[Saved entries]

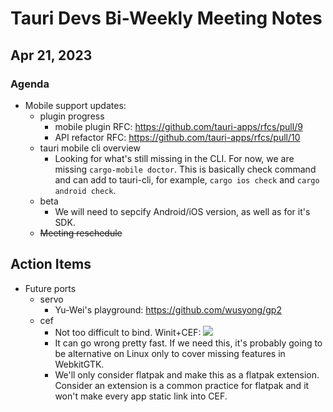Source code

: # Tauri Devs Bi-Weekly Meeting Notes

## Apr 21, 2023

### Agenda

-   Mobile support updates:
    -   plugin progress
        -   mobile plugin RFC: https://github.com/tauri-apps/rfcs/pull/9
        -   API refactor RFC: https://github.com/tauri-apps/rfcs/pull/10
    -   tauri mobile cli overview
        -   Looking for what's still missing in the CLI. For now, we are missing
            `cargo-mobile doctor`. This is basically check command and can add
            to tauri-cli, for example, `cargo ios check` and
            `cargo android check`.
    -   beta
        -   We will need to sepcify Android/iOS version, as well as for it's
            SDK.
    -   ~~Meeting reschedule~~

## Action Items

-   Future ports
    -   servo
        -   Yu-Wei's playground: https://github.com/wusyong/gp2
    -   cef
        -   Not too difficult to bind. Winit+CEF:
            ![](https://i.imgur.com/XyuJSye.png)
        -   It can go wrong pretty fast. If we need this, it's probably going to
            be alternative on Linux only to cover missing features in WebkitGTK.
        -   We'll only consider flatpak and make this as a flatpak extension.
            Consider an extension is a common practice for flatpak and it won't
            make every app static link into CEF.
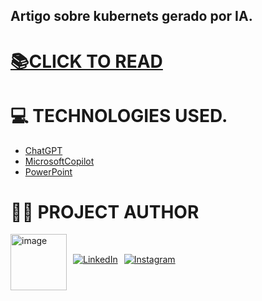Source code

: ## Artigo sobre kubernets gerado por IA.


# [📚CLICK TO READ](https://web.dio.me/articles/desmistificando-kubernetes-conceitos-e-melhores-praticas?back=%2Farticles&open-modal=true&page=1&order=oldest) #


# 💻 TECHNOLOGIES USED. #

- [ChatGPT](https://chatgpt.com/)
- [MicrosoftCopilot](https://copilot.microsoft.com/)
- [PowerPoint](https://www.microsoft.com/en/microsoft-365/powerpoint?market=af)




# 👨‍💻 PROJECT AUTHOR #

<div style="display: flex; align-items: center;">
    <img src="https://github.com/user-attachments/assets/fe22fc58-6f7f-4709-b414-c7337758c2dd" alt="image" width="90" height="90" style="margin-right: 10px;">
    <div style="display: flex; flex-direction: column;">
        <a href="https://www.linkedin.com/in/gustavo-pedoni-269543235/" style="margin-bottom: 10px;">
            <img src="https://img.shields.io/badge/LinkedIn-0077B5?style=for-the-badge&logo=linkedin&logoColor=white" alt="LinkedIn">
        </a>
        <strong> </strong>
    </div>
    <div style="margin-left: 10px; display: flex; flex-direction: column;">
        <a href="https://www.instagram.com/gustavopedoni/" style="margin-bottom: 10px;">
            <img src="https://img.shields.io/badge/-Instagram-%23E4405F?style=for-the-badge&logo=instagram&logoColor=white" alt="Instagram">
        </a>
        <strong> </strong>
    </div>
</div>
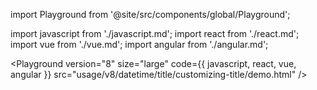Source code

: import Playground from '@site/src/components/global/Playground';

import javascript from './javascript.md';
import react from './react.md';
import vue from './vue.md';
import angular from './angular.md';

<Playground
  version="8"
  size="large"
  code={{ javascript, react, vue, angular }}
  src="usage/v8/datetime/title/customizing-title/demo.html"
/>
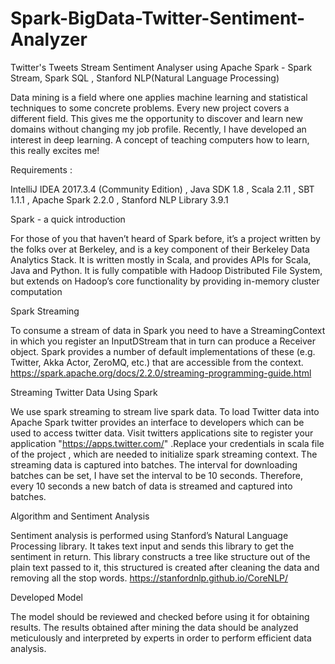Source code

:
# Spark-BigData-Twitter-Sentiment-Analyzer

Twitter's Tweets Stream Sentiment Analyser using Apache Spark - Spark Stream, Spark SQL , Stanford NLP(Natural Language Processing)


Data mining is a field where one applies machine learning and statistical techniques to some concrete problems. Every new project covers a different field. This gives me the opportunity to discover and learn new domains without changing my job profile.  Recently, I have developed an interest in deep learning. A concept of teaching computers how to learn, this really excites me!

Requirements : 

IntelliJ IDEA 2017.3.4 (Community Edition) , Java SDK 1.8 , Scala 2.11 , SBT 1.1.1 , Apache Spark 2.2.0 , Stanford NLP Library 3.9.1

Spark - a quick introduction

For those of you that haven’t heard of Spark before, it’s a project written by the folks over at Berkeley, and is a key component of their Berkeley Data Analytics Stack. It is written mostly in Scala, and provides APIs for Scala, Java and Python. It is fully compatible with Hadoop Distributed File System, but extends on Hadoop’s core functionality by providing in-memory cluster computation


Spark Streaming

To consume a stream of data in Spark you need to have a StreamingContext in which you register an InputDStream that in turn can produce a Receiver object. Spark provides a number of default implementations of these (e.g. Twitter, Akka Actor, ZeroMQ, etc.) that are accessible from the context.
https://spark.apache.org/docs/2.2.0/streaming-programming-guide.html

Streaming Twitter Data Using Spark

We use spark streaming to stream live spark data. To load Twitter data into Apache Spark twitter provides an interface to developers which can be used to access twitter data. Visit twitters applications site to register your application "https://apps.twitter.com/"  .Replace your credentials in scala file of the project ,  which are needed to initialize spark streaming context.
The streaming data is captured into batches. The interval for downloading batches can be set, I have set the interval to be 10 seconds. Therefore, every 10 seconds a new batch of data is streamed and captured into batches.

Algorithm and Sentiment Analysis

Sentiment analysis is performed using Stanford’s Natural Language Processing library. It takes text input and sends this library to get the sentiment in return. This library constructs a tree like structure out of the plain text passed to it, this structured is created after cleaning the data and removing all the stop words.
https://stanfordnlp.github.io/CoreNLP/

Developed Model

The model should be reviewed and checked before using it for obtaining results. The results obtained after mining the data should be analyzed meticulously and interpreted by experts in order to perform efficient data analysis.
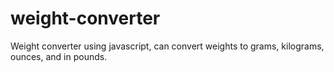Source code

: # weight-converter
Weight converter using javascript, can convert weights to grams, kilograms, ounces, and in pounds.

» PROBLEM DESCRIPTION:
From the line containing "https://stanfordnlp.github.io/CoreNLP/" through the last line of the data above, write out every line word for word, and nothing else. Do not include the pictures.

» YOUR RESPONSE:
https://stanfordnlp.github.io/CoreNLP/

Developed Model

The model should be reviewed and checked before using it for obtaining results. The results obtained after mining the data should be analyzed meticulously and interpreted by experts in order to perform efficient data analysis.
Source code

: # weight-converter
Weight converter using javascript, can convert weights to grams, kilograms, ounces, and in pounds.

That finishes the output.